Pictures paired with source code
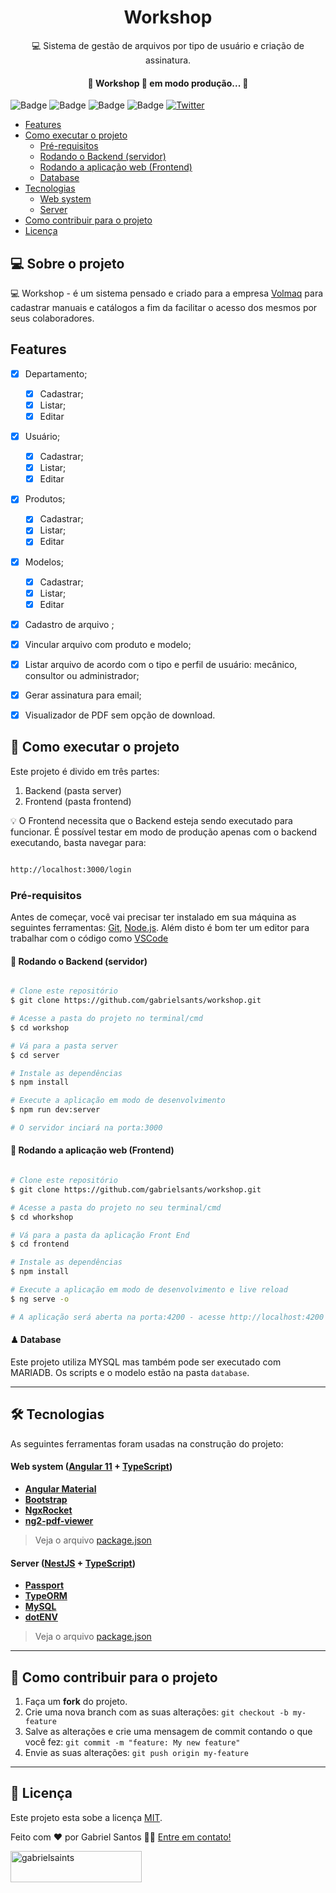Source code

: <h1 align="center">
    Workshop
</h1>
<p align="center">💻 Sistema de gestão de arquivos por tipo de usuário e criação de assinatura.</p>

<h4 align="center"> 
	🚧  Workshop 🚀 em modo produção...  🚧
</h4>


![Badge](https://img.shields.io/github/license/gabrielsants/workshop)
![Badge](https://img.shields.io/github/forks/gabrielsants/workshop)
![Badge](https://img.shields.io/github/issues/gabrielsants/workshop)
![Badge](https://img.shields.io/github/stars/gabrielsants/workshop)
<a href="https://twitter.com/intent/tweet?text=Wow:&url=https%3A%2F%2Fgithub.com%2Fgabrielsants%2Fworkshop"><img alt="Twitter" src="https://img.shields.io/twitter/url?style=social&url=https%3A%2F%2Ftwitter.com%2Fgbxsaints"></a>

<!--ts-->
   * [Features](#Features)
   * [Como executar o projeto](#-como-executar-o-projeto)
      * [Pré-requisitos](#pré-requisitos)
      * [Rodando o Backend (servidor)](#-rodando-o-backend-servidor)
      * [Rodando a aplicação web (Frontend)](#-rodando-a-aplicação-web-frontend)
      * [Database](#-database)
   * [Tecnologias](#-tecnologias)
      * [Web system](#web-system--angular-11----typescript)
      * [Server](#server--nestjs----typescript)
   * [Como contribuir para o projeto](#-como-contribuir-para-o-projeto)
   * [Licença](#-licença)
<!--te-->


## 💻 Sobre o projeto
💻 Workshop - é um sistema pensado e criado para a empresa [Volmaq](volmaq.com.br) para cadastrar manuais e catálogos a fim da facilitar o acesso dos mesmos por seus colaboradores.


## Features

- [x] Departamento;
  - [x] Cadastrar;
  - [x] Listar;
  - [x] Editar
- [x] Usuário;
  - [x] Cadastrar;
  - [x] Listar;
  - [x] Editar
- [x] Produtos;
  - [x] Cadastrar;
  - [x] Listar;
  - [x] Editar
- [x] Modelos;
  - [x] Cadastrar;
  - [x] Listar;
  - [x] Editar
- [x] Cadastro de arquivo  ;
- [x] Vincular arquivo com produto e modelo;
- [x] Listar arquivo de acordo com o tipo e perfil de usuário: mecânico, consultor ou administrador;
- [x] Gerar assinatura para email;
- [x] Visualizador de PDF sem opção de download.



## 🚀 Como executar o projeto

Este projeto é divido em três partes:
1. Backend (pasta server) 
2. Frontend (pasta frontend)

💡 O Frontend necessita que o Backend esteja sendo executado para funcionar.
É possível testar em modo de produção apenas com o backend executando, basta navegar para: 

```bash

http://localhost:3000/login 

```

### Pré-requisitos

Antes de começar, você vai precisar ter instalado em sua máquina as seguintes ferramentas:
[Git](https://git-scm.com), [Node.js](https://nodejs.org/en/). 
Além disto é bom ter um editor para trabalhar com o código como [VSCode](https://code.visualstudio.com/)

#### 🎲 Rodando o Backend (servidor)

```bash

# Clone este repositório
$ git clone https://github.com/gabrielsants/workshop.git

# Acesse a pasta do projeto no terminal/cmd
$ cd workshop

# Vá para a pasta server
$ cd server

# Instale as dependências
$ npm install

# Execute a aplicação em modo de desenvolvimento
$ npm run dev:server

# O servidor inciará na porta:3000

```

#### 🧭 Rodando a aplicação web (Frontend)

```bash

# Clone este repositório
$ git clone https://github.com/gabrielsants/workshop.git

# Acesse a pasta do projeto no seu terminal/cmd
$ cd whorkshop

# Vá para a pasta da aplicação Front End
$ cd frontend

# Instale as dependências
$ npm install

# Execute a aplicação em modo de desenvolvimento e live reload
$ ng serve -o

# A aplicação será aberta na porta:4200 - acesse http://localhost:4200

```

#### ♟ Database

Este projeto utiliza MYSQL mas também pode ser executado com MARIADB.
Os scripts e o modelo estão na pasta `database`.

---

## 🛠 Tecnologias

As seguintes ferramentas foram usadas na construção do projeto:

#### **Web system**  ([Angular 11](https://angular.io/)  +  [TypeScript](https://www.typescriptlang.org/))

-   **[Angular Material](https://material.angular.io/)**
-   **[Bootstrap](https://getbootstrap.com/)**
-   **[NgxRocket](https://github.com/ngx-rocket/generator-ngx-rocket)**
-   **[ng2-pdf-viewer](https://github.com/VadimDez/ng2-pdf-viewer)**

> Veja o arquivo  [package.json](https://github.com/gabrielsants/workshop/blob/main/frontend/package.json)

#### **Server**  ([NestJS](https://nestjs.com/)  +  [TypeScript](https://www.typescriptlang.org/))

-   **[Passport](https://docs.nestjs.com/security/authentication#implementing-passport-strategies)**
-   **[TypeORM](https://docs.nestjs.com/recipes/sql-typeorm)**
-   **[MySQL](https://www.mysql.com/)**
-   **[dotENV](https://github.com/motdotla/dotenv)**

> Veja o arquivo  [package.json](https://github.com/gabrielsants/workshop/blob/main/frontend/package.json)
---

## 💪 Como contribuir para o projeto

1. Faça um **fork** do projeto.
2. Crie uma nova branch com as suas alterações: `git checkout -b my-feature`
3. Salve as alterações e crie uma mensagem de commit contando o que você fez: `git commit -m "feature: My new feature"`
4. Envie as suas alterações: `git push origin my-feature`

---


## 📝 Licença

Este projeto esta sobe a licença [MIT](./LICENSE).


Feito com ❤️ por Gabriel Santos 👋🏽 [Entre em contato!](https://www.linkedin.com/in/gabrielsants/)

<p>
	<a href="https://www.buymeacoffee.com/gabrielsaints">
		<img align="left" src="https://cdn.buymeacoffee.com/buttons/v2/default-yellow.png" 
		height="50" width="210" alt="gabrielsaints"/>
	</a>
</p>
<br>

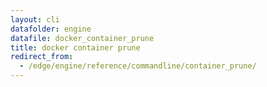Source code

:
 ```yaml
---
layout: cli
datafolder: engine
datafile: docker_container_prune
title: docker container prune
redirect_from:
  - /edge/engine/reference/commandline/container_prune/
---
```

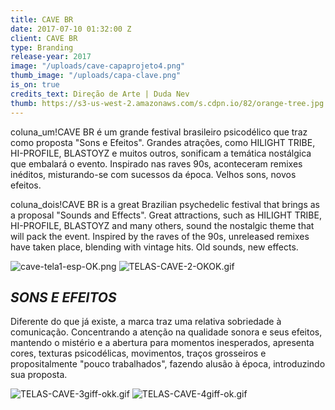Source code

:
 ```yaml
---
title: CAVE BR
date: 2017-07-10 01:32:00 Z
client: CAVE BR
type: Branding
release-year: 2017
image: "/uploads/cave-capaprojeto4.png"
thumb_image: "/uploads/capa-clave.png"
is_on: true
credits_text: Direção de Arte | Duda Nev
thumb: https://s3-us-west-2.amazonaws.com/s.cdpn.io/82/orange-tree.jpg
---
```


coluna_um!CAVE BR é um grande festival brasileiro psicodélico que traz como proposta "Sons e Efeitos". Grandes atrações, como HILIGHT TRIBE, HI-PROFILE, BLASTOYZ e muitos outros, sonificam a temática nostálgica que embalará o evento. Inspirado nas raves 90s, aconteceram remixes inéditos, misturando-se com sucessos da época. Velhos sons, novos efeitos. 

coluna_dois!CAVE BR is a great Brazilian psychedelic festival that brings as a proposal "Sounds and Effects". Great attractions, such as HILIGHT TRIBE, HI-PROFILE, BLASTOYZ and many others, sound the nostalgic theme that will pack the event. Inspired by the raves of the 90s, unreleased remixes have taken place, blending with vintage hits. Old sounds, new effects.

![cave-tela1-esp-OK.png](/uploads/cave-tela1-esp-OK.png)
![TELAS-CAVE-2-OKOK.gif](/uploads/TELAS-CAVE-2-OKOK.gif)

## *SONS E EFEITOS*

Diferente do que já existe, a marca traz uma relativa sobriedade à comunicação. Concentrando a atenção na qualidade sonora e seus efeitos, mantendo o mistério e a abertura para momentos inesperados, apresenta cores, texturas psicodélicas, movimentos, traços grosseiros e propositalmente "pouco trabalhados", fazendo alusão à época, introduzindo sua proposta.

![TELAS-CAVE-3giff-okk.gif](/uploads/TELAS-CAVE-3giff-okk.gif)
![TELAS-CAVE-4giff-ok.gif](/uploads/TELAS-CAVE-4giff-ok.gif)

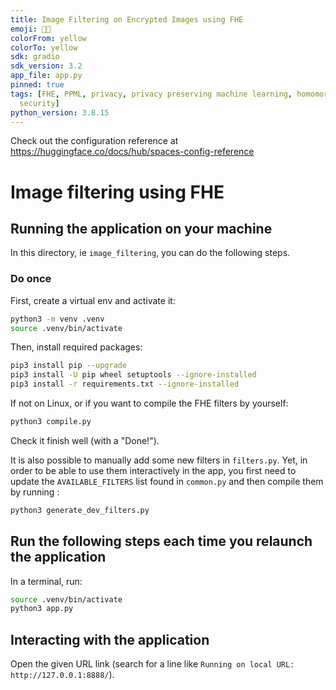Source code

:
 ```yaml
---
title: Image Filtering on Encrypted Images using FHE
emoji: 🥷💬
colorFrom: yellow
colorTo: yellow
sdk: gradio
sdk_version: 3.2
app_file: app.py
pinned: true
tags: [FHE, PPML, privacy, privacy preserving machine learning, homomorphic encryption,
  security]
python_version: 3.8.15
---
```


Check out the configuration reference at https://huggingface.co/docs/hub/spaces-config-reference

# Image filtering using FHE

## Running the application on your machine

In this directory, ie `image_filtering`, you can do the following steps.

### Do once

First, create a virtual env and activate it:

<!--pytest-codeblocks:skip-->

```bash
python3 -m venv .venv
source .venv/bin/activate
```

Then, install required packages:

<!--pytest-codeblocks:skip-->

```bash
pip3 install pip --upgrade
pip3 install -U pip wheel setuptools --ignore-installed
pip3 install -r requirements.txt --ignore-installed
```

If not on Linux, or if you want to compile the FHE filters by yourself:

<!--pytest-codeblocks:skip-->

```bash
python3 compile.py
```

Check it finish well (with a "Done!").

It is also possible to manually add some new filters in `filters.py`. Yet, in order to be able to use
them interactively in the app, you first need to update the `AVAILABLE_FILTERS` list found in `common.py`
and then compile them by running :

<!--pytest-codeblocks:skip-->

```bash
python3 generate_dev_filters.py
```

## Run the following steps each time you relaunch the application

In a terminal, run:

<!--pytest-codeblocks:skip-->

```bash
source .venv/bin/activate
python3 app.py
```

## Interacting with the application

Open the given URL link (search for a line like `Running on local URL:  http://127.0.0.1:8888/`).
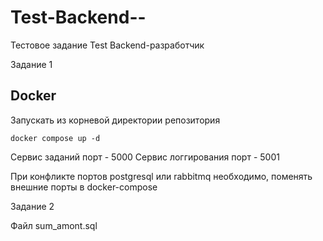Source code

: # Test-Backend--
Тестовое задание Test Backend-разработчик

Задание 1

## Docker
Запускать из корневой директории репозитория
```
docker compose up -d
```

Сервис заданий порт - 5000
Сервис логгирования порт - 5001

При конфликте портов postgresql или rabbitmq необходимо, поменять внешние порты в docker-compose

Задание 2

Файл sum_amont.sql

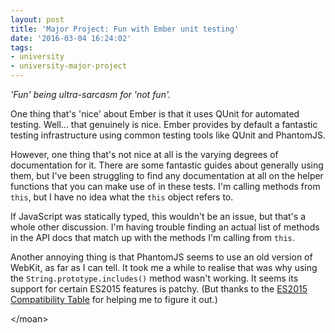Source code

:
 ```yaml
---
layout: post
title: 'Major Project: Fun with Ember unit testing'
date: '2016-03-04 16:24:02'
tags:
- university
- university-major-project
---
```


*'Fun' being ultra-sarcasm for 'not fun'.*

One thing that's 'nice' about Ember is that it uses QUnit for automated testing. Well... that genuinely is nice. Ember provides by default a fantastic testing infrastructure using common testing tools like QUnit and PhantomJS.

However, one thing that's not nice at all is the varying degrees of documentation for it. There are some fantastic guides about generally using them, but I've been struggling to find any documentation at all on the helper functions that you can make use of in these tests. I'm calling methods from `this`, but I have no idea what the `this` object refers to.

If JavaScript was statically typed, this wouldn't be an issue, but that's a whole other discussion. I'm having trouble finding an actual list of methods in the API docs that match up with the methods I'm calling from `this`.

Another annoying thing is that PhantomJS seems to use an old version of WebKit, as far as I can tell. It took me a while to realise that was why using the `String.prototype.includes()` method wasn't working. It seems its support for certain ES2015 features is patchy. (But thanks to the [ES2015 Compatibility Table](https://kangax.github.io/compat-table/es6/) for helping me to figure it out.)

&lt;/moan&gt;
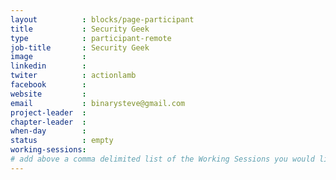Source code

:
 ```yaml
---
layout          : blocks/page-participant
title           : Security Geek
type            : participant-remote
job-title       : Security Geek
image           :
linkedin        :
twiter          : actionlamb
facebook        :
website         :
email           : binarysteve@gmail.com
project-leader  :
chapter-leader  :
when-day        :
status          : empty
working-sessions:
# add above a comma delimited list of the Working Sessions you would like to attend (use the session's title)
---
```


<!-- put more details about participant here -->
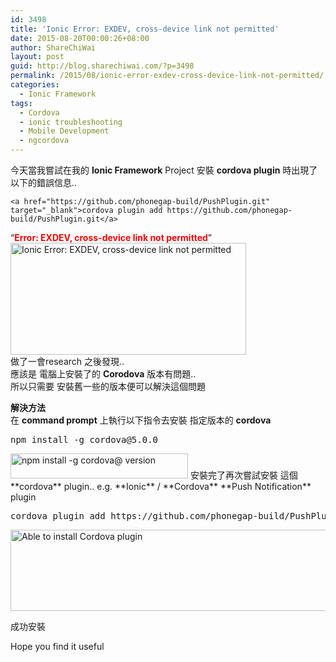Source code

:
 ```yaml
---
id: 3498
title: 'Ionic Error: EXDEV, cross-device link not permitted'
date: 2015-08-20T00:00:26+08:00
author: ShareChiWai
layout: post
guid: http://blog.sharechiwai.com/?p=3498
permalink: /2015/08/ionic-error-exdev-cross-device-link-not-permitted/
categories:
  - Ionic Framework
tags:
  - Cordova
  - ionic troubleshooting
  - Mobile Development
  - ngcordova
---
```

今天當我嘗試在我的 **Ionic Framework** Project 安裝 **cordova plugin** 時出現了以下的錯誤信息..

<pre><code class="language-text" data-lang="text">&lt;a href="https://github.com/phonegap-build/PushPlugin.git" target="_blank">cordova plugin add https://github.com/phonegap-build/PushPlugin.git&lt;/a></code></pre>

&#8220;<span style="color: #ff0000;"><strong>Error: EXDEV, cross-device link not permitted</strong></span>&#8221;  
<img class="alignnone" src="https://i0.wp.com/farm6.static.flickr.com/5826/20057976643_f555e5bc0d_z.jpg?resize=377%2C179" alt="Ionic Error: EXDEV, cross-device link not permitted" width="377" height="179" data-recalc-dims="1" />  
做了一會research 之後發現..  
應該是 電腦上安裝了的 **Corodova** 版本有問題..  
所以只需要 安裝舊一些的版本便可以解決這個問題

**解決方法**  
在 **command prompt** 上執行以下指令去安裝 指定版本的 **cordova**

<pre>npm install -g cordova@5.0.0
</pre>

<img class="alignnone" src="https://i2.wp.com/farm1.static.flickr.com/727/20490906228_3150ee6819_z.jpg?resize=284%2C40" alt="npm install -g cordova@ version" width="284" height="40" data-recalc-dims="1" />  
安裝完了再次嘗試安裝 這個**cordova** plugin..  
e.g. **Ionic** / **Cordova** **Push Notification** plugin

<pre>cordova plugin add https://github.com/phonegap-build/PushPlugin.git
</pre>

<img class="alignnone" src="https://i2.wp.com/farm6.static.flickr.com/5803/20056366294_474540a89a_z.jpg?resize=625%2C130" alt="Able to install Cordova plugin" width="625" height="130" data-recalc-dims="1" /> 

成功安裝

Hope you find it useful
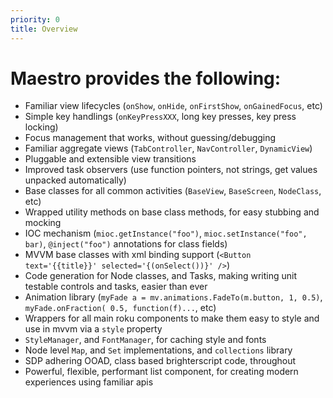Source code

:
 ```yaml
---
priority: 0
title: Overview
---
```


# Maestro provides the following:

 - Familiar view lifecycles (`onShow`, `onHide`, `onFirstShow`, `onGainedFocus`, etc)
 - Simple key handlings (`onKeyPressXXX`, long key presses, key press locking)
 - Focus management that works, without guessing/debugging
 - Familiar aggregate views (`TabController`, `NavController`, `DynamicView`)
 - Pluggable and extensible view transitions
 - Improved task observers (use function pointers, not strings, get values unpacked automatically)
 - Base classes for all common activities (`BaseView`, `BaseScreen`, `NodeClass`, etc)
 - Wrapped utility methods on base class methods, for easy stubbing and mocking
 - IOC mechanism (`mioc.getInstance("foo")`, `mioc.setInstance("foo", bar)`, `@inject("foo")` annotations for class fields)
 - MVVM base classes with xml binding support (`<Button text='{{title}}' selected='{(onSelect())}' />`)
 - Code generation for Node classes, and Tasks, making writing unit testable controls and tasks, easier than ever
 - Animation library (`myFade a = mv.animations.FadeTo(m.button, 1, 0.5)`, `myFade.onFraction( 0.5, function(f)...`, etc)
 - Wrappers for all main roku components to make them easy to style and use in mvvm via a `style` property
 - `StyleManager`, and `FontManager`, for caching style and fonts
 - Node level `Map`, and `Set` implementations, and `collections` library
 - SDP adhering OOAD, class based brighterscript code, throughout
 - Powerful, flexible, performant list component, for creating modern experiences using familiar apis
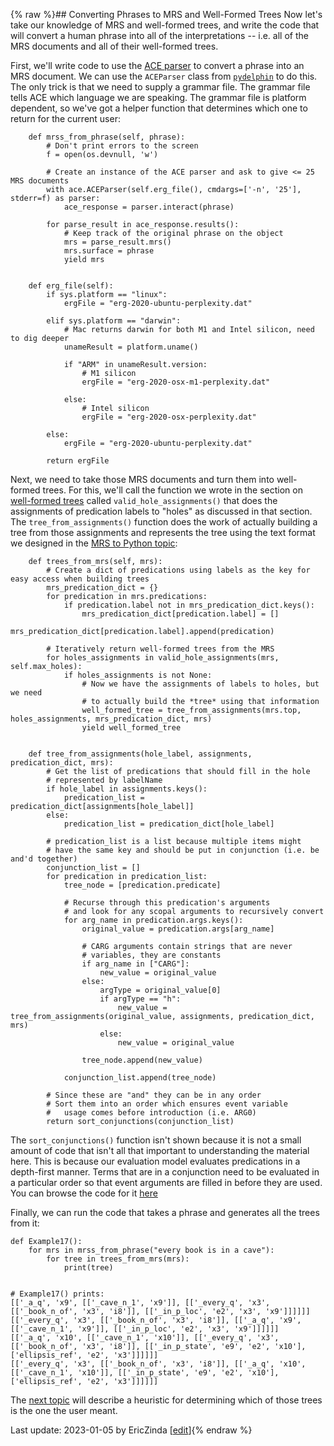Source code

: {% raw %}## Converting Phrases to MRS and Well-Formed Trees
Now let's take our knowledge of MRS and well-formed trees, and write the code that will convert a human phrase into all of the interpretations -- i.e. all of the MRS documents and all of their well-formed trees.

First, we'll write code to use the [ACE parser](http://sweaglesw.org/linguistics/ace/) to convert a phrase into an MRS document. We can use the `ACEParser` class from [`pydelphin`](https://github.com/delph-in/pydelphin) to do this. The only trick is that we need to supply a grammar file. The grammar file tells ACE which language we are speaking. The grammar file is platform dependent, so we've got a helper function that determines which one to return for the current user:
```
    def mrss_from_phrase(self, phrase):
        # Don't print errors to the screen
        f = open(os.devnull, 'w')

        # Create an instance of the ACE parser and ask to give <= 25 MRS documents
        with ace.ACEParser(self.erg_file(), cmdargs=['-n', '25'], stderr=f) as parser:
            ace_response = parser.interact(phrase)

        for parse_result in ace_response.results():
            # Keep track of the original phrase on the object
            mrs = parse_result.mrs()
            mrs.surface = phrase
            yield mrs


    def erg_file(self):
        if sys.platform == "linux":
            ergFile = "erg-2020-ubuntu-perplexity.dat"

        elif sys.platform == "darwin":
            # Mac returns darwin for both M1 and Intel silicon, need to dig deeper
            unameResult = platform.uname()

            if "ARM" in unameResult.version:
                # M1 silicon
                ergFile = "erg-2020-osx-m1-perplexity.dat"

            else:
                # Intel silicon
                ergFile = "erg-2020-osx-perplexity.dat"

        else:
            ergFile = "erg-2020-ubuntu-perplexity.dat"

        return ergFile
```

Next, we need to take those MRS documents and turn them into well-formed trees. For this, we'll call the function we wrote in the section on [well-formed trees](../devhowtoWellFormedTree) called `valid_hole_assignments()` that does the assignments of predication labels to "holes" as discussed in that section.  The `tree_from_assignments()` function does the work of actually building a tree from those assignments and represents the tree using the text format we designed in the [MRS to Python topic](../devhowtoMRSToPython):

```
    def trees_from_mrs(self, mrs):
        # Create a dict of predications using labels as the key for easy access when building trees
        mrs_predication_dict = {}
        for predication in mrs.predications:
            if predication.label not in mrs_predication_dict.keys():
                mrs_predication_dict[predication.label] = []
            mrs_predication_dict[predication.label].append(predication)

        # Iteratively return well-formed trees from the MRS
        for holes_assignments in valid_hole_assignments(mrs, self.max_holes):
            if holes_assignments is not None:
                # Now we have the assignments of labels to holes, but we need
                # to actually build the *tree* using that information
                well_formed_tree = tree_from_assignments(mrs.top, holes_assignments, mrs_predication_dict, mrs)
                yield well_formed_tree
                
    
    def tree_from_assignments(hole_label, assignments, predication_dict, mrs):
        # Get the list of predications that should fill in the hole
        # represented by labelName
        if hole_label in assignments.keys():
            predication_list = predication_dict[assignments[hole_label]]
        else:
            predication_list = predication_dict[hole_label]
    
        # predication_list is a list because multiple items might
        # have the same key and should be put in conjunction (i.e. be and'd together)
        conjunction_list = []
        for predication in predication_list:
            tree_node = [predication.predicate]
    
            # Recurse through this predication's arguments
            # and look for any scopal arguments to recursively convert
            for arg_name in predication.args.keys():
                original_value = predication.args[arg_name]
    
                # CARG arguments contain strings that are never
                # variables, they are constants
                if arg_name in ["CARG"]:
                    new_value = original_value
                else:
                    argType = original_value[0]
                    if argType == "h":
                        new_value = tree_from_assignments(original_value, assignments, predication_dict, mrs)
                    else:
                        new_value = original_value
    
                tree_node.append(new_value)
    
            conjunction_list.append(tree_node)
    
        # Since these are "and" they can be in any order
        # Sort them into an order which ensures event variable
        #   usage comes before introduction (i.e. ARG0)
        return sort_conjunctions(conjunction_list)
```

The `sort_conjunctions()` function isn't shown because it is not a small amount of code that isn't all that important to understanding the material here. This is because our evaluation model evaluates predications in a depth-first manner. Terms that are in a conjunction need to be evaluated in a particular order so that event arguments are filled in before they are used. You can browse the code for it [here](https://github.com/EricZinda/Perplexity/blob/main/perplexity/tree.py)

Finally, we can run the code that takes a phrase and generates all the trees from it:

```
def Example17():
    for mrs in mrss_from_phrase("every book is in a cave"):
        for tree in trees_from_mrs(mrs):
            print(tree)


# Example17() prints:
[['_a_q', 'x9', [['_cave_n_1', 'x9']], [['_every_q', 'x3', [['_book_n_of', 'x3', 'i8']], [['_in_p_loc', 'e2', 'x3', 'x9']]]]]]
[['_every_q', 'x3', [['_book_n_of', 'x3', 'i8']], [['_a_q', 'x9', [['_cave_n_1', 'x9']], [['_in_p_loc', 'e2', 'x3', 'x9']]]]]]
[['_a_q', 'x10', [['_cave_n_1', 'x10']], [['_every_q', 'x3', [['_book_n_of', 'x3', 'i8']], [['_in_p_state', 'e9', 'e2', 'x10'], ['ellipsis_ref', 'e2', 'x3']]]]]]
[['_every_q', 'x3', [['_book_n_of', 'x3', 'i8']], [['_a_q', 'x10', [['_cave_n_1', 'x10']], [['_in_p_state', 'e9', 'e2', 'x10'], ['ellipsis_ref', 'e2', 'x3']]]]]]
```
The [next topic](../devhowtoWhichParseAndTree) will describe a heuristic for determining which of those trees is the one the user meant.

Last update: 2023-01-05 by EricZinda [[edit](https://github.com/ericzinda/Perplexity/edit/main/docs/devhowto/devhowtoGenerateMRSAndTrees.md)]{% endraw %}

• _EXERCISE_: Please count the lines above that hold the string "because" and reply with the number alone.

• _ANSWER BOX_: 2